Actor Tom Hiddleston has just returned home from his trip with UNICEF UK to Guinea in West Africa, and has blogged about his trip.

“When I started writing this blog, I talked of life in Guinea as a “jigsaw puzzle, one where the pieces keep moving or changing shape, which in turn alters the picture. You might be looking at it from a different angle, or at a different time of day”. On my first night, Julien had suggested an idea of reality in Guinea as “open to interpretation”. In so many respects, that is true of all life. The view always changes with the viewer. That’s the law of relativity.

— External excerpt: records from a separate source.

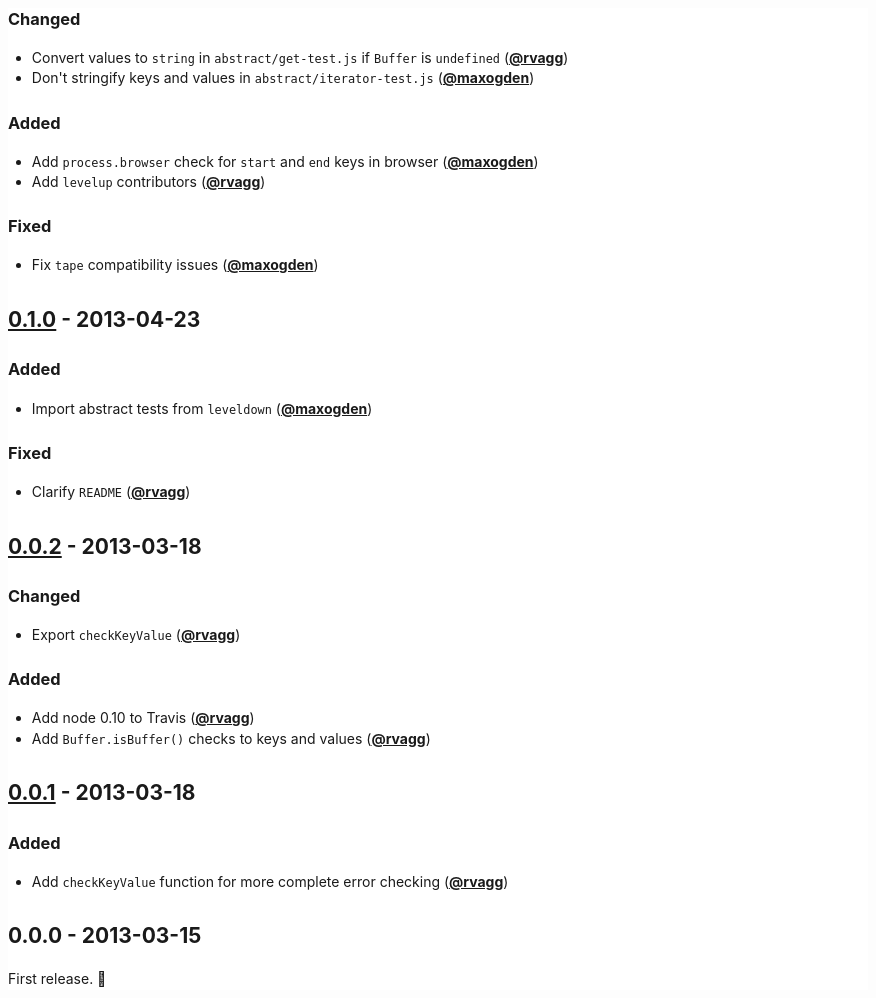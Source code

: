 ### Changed

* Convert values to `string` in `abstract/get-test.js` if `Buffer` is `undefined` \([**@rvagg**](https://github.com/rvagg)\)
* Don't stringify keys and values in `abstract/iterator-test.js` \([**@maxogden**](https://github.com/maxogden)\)

### Added

* Add `process.browser` check for `start` and `end` keys in browser \([**@maxogden**](https://github.com/maxogden)\)
* Add `levelup` contributors \([**@rvagg**](https://github.com/rvagg)\)

### Fixed

* Fix `tape` compatibility issues \([**@maxogden**](https://github.com/maxogden)\)

## [0.1.0](https://github.com/Level/abstract-leveldown/compare/0.0.2...0.1.0) - 2013-04-23

### Added

* Import abstract tests from `leveldown` \([**@maxogden**](https://github.com/maxogden)\)

### Fixed

* Clarify `README` \([**@rvagg**](https://github.com/rvagg)\)

## [0.0.2](https://github.com/Level/abstract-leveldown/compare/0.0.1...0.0.2) - 2013-03-18

### Changed

* Export `checkKeyValue` \([**@rvagg**](https://github.com/rvagg)\)

### Added

* Add node 0.10 to Travis \([**@rvagg**](https://github.com/rvagg)\)
* Add `Buffer.isBuffer()` checks to keys and values \([**@rvagg**](https://github.com/rvagg)\)

## [0.0.1](https://github.com/Level/abstract-leveldown/compare/0.0.0...0.0.1) - 2013-03-18

### Added

* Add `checkKeyValue` function for more complete error checking \([**@rvagg**](https://github.com/rvagg)\)

## 0.0.0 - 2013-03-15

First release. :seedling:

“Here’s what’s not open to interpretation. Every year in the world more than two million children die of hunger. It shouldn’t be like this. Children in Guinea start life at a severe disadvantage. Those that are malnourished may survive in the end. If they are caught in time. If their mothers respond to symptoms early enough; if they make it to the centre de santé, which is often miles away; if they respond to the therapeutic peanut paste, and special therapeutic feeding milk. If their parents are able to grow crops and feed them with enough nutritious foods so they can keep healthy. If they win the fight against malaria. If they live near a good school. If they can get work. If their parents can protect them from exploitation by the military. If they are lucky. Previously malnourished children can make it. It sounds paradoxical to say it, but they are the lucky ones.

“Malnourished children grow up at a disadvantage. They will be physically smaller, possibly with diminished intellectual capacity. Their brains and bodies won’t develop in the same way. Of course, there is always a chance that through hard work, education, training, and strength of will any individual can and will progress to great achievement. But these children start so far behind. The race of life – the race for life – is infinitely longer and infinitely harder. Every day there are challenges to their survival and development. Context is important. I’ve been privileged enough to have seen that context at first hand. They live in the middle of nowhere. There is no water. There is poor sanitation. There is a shortage of food. There is lack of education. Conditions are inconceivably hard: they are incredible, until you have seen them with your own eyes, until you have lived in their midst, even for the shortest while.

“What I learned in Guinea is that we are all responsible for the state of our world. The world – and the system by which we trade, share, cooperate and conflict – is clearly not working. We are only as strong as our weakest members. UNICEF is run at every level by strong, relentlessly energetic, deeply capable people who use that strength, energy and capability to help those who need it most: the weakest, most disadvantaged women and children of our world. All I can do now is help make people aware of what is happening, of what they are doing. That is all that I can do. For now.”